George Bernard Shaw was an Irish playwright, socialist, and a co-founder of the London School of Economics. Although his first profitable writing was music and literary criticism, in which capacity he wrote many highly articulate pieces of journalism, his main talent was for drama. Over the course of his life he wrote more than 60 plays. Nearly all his plays address prevailing social problems, but each also includes a vein of comedy that makes their stark themes more palatable. In these works Shaw examined education, marriage, religion, government, health care, and class privilege.
An ardent socialist, Shaw was angered by what he perceived to be the exploitation of the working class. He wrote many brochures and speeches for the Fabian Society. He became an accomplished orator in the furtherance of its causes, which included gaining equal rights for men and women, alleviating abuses of the working class, rescinding private ownership of productive land, and promoting healthy lifestyles.

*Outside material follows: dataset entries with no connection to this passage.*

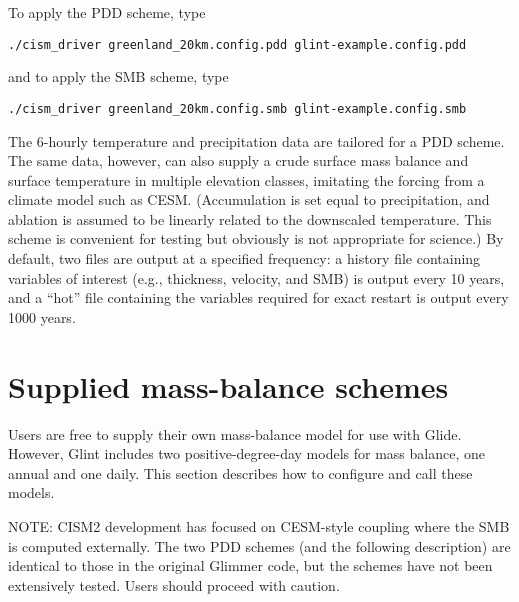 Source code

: To apply the PDD scheme, type
\begin{verbatim}
./cism_driver greenland_20km.config.pdd glint-example.config.pdd
\end{verbatim}
%
and to apply the SMB scheme, type
\begin{verbatim}
./cism_driver greenland_20km.config.smb glint-example.config.smb
\end{verbatim}
%
The 6-hourly temperature and precipitation data 
are tailored for a PDD scheme.  The same data, however, can also supply a crude
surface mass balance and surface temperature in multiple elevation classes, imitating
the forcing from a climate model such as CESM.  (Accumulation is set equal to precipitation,
and ablation is assumed to be linearly related to the downscaled temperature.
This scheme is convenient for testing but obviously is not appropriate for science.)
By default, two files are output at a specified frequency: a history file
containing variables of interest (e.g., thickness, velocity, and SMB) is output every 10 years,
and a ``hot'' file containing the variables required for exact restart is output every 1000 years.
 
%


\section{Supplied mass-balance schemes}


Users are free to supply their own mass-balance model for use
with Glide. However, Glint includes two positive-degree-day models
for mass balance, one annual and one daily.
This section describes how to configure and call these models.

NOTE: CISM2 development has focused on CESM-style coupling where the SMB
is computed externally.  The two PDD schemes (and the following description)
are identical to those in the original Glimmer code, but the schemes 
have not been extensively tested. Users should proceed with caution.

For a short time he was active in local politics, serving on the London County Council.
He hated the name George and always preferred to be called simply Bernard Shaw
He is the only person to have won both a Nobel Prize (for Literature in 1925) and an Oscar (for the screenplay of his play Pygmalion in 1938).
Born in Dublin he began work aged 15 as a junior clerk in a Dublin estate agency at a salary of £18 a year.
He later described the work as a “damnable waste of human life”.
Throughout his life he campaigned strongly for both socialism and alphabet reform...
...his new alphabet was designed to eliminate inconsistencies in English spelling. He left a large amount of money to promote his new alphabet but it never became popular.
He was a lifelong vegetarian and opposed British involvement in the First World War.
Because of his anti-war pamphlets and speeches he was expelled from the Dramatists’ Club.